First to remedy this I tried a CROS system that sends sound from one hearing aid to a hearing aid on my good ear. UGH, that was horrible. So, in the Spring of 2017 I had a Baha 5 device implanted. Currently I have a screw in my head attached to a magnet under the skin and I wear a device that attaches to the magnet and it sends vibration through my skull to my good ear and I can hear from my left side. Pretty cool. Except for that “where” part of it all. I still can’t tell where sound is coming from and my word recognition stinks and for something that falls off when people hug me and causes pain on the side of my head…yeah, I haven’t exactly been the poster child for the Baha 5 Attract device. 

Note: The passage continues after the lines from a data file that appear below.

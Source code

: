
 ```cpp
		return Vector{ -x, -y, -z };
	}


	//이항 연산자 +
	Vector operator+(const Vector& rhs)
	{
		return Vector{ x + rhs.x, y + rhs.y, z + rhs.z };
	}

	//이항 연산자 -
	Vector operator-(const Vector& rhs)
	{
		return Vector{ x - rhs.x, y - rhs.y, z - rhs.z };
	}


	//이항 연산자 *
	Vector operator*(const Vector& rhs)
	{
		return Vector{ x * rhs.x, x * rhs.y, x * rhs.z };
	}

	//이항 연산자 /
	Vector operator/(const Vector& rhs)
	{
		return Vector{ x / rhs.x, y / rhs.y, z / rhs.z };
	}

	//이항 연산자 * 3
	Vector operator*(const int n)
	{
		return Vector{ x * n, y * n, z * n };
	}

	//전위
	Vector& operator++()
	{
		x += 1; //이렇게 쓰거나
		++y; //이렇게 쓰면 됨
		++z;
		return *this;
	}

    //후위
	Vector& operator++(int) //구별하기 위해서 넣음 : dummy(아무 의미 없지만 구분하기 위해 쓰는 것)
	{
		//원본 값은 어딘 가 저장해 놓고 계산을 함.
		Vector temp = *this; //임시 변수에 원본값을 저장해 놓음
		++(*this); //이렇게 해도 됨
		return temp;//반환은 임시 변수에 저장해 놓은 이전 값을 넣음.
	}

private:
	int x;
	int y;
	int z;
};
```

My surgeon was aware of this situation and she contacted me last Fall about getting a Cochlear Implant. I wanted to wait until I was fully vaccinated to pursue it, and in March 2021 I had my first appointment with the audiologist. Lots of appointments and hoop-jumping-through followed. More hearing tests, a CT scan, a pneumonia vaccine, a vestibular vertigo test and even a Zoom meeting with a phycologist to make sure I was a good candidate. I passed all the tests I was supposed to pass and failed the ones I was supposed to fail, and apparently I am a great candidate for surgery. It’s next week.


My surgeon will remove my Baha magnet (the screw stays in my skull as a parting gift) and install the completely different and much more sophisticated CI hardware. I’ll still wear a device on the outside as before, but instead of hearing from the left, I will hear on the left, the CI sending information directly into my cochlea that will be picked up by my hearing nerve. The nerve in my dead ear will “hear” again. It won’t restore my hearing, but I will hear sounds from that side on that side while wearing the receiver. It may take months of training and lots of visits to the audiologist for mapping, but I’m a pretty determined person when it comes to hearing, so I think I’m up for it. 


That’s my story of how I got from a strange sensation of fullness in my left ear with some odd sounds some 35 years ago, to being considered profoundly deaf in that ear and now a week away from getting a Cochlear Implant. We can’t pick what goes wrong with our bodies, and in the big picture of things I got off pretty good so far. Losing hearing in one ear, along with the vertigo episodes for those many years, has been incredibly challenging. I’ve always tried to face it with humor and brightness on the outside, but there have been so many dark times, I can “Why me?” with the best of them. But now it’s time to say “Why not me?” for a chance at hearing again, albeit in a very roundabout way. If this is successful, and if we ever get out of this pandemic, be prepared for me at parties and large gatherings – I’ll be the one with the Bionic Ear ready to talk your ear off.